If n < -100 or n > 100, then the position is a draw under the 50-move rule and a loss or win without the 50-move rule. The precise meaning of n is complicated, so not mentioned. So strictly speaking in those ranges n cannot be "off by one" from anything promised.

The complicated meaning of n > 100 is that the position is either n ply away from a winning zeroing move (capture or pawn move) or n - 100 ply away from a zeroing move into a cursed win. And indeed n can be off by one. Similar for n < -100.

This is by design. Throwing away the least significant bit whenever possible improves compression of the DTZ tables.

Theoretically it may lead to the engine taking 1 ply more than optimal to reach the next winning zeroing move. If the last zeroing move led to a winning position, then this cannot lead to a 50-move draw (because there is no "off by one" for winning positions if at least one position has dtz=100). But if the last zeroing move led to a "cursed win" and the opponent does not play optimally, there is a theoretical possibility that the engine at some point reaches a position exactly on the edge and then takes 1 ply too many. (Between two zeroing moves, at most 1 ply can be lost.)

I am sorry for bumping this very old thread. I am trying to understand a bit better the syzygy file format (perhaps for writing some notes about it).

I have a question for Ronald. If you only store int(dtz/2) how does DTZ optimal play work ? Assume we are in a winning position. So we have at least one move that reduces dtz by 1. However if dtz is odd then int((dtz-1)/2)=int(dtz/2). So how can we recognize the dtz optimal moves? Clearly I am misunderstanding something

[syzygy]

The short answer: the moves come in pairs: winning, losing. Moves by the losing side are always optimal (or worse!). So the engine is guaranteed to get DTZ/2 lower by at least 1 on each move (2 ply).

This is not a fully developed argument but it can be made to work. I might work out the full proof later.

[Michel]

The short answer: the moves come in pairs: winning, losing. Moves by the losing side are always optimal (or worse!). So the engine is guaranteed to get DTZ/2 lower by at least 1 on each move (2 ply).

This is not a fully developed argument but it can be made to work. I might work out the full proof later.

Ok! This I had also worked out. But this seems to require a 2-ply search to make it work. Is that correct?

[syzygy]

The short answer: the moves come in pairs: winning, losing. Moves by the losing side are always optimal (or worse!). So the engine is guaranteed to get DTZ/2 lower by at least 1 on each move (2 ply).

This is not a fully developed argument but it can be made to work. I might work out the full proof later.
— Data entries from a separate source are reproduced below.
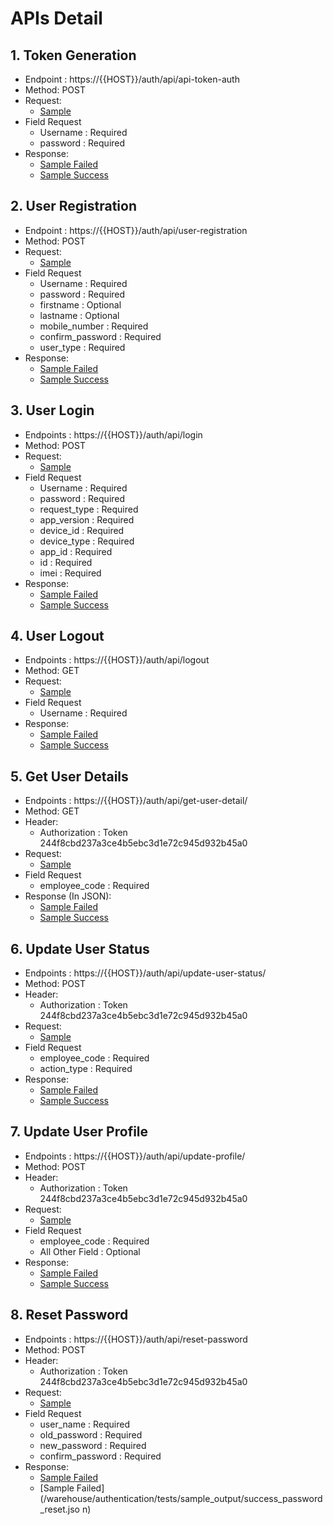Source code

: # APIs Detail
## 1. Token Generation
* Endpoint : https://{{HOST}}/auth/api/api-token-auth
* Method: POST
* Request:
    * [Sample](/warehouse/authentication/tests/sample_input/api_token_auth.json)
* Field Request
    * Username : Required
    * password : Required
* Response:
    * [Sample Failed](/warehouse/authentication/tests/sample_output/failed_api_token_auth.json)
    * [Sample Success](/warehouse/authentication/tests/sample_output/success_api_token_auth.json)

## 2. User Registration
* Endpoint : https://{{HOST}}/auth/api/user-registration
* Method: POST
* Request:
    * [Sample](/warehouse/authentication/tests/sample_input/user_registeration.json)
* Field Request
    * Username : Required
    * password : Required
    * firstname : Optional
    * lastname : Optional
    * mobile_number : Required
    * confirm_password : Required
    * user_type : Required
* Response:
    * [Sample Failed](/warehouse/authentication/tests/sample_output/failed_user_registeration.json)
    * [Sample Success](/warehouse/authentication/tests/sample_output/success_user_registeration.json)

## 3. User Login
* Endpoints : https://{{HOST}}/auth/api/login
* Method: POST
* Request:
    * [Sample](/warehouse/authentication/tests/sample_input/login.json)
* Field Request
    * Username : Required
    * password : Required
    * request_type : Required
    * app_version : Required
    * device_id : Required
    * device_type : Required
    * app_id : Required
    * id : Required
    * imei : Required
* Response:
    * [Sample Failed](/warehouse/authentication/tests/sample_output/failed_login.json)
    * [Sample Success](/warehouse/authentication/tests/sample_output/success_login.json)

## 4. User Logout
* Endpoints : https://{{HOST}}/auth/api/logout
* Method: GET
* Request:
    * [Sample](/warehouse/authentication/tests/sample_input/logout.json)
* Field Request
    * Username : Required
* Response:
    * [Sample Failed](/warehouse/authentication/tests/sample_output/failed_logout.json)
    * [Sample Success](/warehouse/authentication/tests/sample_output/success_logout.json)

## 5. Get User Details
* Endpoints : https://{{HOST}}/auth/api/get-user-detail/
* Method: GET
* Header: 
    * Authorization : Token 244f8cbd237a3ce4b5ebc3d1e72c945d932b45a0
* Request:
    * [Sample](/warehouse/authentication/tests/sample_input/get_user_detail.json)
* Field Request
    * employee_code : Required
* Response (In JSON):
    * [Sample Failed](/warehouse/authentication/tests/sample_output/failed_get_user_detail.json)
    * [Sample Success](/warehouse/authentication/tests/sample_output/success_get_user_detail.json)

## 6. Update User Status
* Endpoints : https://{{HOST}}/auth/api/update-user-status/
* Method: POST
* Header: 
    * Authorization : Token 244f8cbd237a3ce4b5ebc3d1e72c945d932b45a0
* Request:
    * [Sample](/warehouse/authentication/tests/sample_input/update_user_status.json)
* Field Request
    * employee_code : Required
    * action_type : Required
* Response:
    * [Sample Failed](/warehouse/authentication/tests/failed_update_user_status.json)
    * [Sample Success](/warehouse/authentication/tests/sample_output/success_update_user_status.json)


## 7. Update User Profile
* Endpoints : https://{{HOST}}/auth/api/update-profile/
* Method: POST
* Header: 
    * Authorization : Token 244f8cbd237a3ce4b5ebc3d1e72c945d932b45a0
* Request:
    * [Sample](/warehouse/authentication/tests/sample_input/update_profile.json)
* Field Request
    * employee_code : Required
    * All Other Field : Optional
* Response:
    * [Sample Failed](/warehouse/authentication/tests/failed_update_profile.json)
    * [Sample Success](/warehouse/authentication/tests/sample_output/success_update_profile.json)

## 8. Reset Password
* Endpoints : https://{{HOST}}/auth/api/reset-password
* Method: POST
* Header: 
    * Authorization : Token 244f8cbd237a3ce4b5ebc3d1e72c945d932b45a0
* Request:
    * [Sample](/warehouse/authentication/tests/sample_input/password_reset.json)
* Field Request
    * user_name : Required
    * old_password : Required
    * new_password : Required
    * confirm_password : Required
* Response:
    * [Sample Failed](/warehouse/authentication/tests/failed_password_reset.json)
    * [Sample Failed](/warehouse/authentication/tests/sample_output/success_password_reset.jso  n)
Ok! This I had also worked out. But this seems to require a 2-ply search to make it work. Is that correct?

Yes, the argument I gave is probably not the best.

I try again. Let's say white is winning and the table stores DTZ/2 (rounded down).

If white is to move and DTZ=2n, then white's best move has DTZ=2n-1, which will be the move in the table with DTZ/2 = n-1. So white is sure to pick the best move, black will lower DTZ by at least another ply, and after 2 ply we are in DTZ<=2n-2. If equal to 2n-2, we are back in the even case which is great. If smaller than 2n-2 we might be in the odd case, but we win at least 1 ply compared to perfect play by black.

If white is to move and DTZ=2n+1, then white's best move has DTZ=2n. In the table this is indistinguishable from moves with DTZ=2n+1. So white might be unlucky and pick a move to a position with DTZ=2n+1. Now black will decrease DTZ by at least 1 ply. In the worst case, we lose a ply compared to perfect play, but then we end up in the even case DTZ=2n.

So starting from the even case, we always keep up with perfect play. Starting from the odd case, we may lose 1 ply the first time we slip into the even case. But slipping back into the odd case wins at least 1 ply, which compensates for any later slipping to the even case. In other words, over the whole sequence of moves to the next zeroing move at most 1 ply is lost.

(If the table has a DTZ=100 position, this inaccuracy is not present. The only way to lose half a point is if there is an amount of inaccurate play after entering a TB that does not have a DTZ=100 position. Everything is possible, but this is such a minor case that I decided to take the compression gain).